▸ **WORKING DATA**
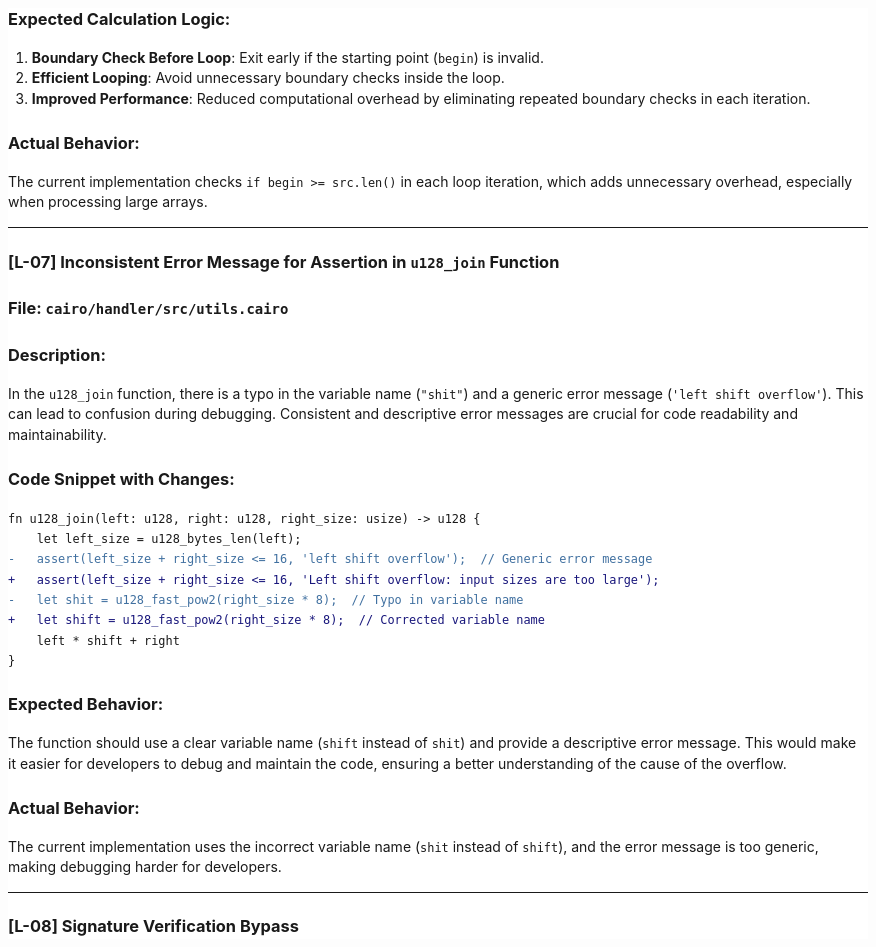 ### Expected Calculation Logic:
1. **Boundary Check Before Loop**: Exit early if the starting point (`begin`) is invalid.
2. **Efficient Looping**: Avoid unnecessary boundary checks inside the loop.
3. **Improved Performance**: Reduced computational overhead by eliminating repeated boundary checks in each iteration.

### Actual Behavior:
The current implementation checks `if begin >= src.len()` in each loop iteration, which adds unnecessary overhead, especially when processing large arrays.


-------------------------------------------------------------------------------


### [L-07] Inconsistent Error Message for Assertion in `u128_join` Function

### File: `cairo/handler/src/utils.cairo`

### Description:
In the `u128_join` function, there is a typo in the variable name (`"shit"`) and a generic error message (`'left shift overflow'`). This can lead to confusion during debugging. Consistent and descriptive error messages are crucial for code readability and maintainability.

### Code Snippet with Changes:

```diff
fn u128_join(left: u128, right: u128, right_size: usize) -> u128 {
    let left_size = u128_bytes_len(left);
-   assert(left_size + right_size <= 16, 'left shift overflow');  // Generic error message
+   assert(left_size + right_size <= 16, 'Left shift overflow: input sizes are too large'); 
-   let shit = u128_fast_pow2(right_size * 8);  // Typo in variable name
+   let shift = u128_fast_pow2(right_size * 8);  // Corrected variable name
    left * shift + right
}
```

### Expected Behavior:
The function should use a clear variable name (`shift` instead of `shit`) and provide a descriptive error message. This would make it easier for developers to debug and maintain the code, ensuring a better understanding of the cause of the overflow.


### Actual Behavior:
The current implementation uses the incorrect variable name (`shit` instead of `shift`), and the error message is too generic, making debugging harder for developers.

------------------------------------

### [L-08] **Signature Verification Bypass**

▸ **PROBLEM REQUIREMENTS**
Pictures stay out; the entries above are to be output exactly as given.

▸ **ANSWER TO THIS TASK**
 ### Expected Calculation Logic:
1. **Boundary Check Before Loop**: Exit early if the starting point (`begin`) is invalid.
2. **Efficient Looping**: Avoid unnecessary boundary checks inside the loop.
3. **Improved Performance**: Reduced computational overhead by eliminating repeated boundary checks in each iteration.

### Actual Behavior:
The current implementation checks `if begin >= src.len()` in each loop iteration, which adds unnecessary overhead, especially when processing large arrays.


-------------------------------------------------------------------------------


### [L-07] Inconsistent Error Message for Assertion in `u128_join` Function

### File: `cairo/handler/src/utils.cairo`

### Description:
In the `u128_join` function, there is a typo in the variable name (`"shit"`) and a generic error message (`'left shift overflow'`). This can lead to confusion during debugging. Consistent and descriptive error messages are crucial for code readability and maintainability.

### Code Snippet with Changes:

```diff
fn u128_join(left: u128, right: u128, right_size: usize) -> u128 {
    let left_size = u128_bytes_len(left);
-   assert(left_size + right_size <= 16, 'left shift overflow');  // Generic error message
+   assert(left_size + right_size <= 16, 'Left shift overflow: input sizes are too large'); 
-   let shit = u128_fast_pow2(right_size * 8);  // Typo in variable name
+   let shift = u128_fast_pow2(right_size * 8);  // Corrected variable name
    left * shift + right
}
```

### Expected Behavior:
The function should use a clear variable name (`shift` instead of `shit`) and provide a descriptive error message. This would make it easier for developers to debug and maintain the code, ensuring a better understanding of the cause of the overflow.


### Actual Behavior:
The current implementation uses the incorrect variable name (`shit` instead of `shift`), and the error message is too generic, making debugging harder for developers.

------------------------------------

### [L-08] **Signature Verification Bypass**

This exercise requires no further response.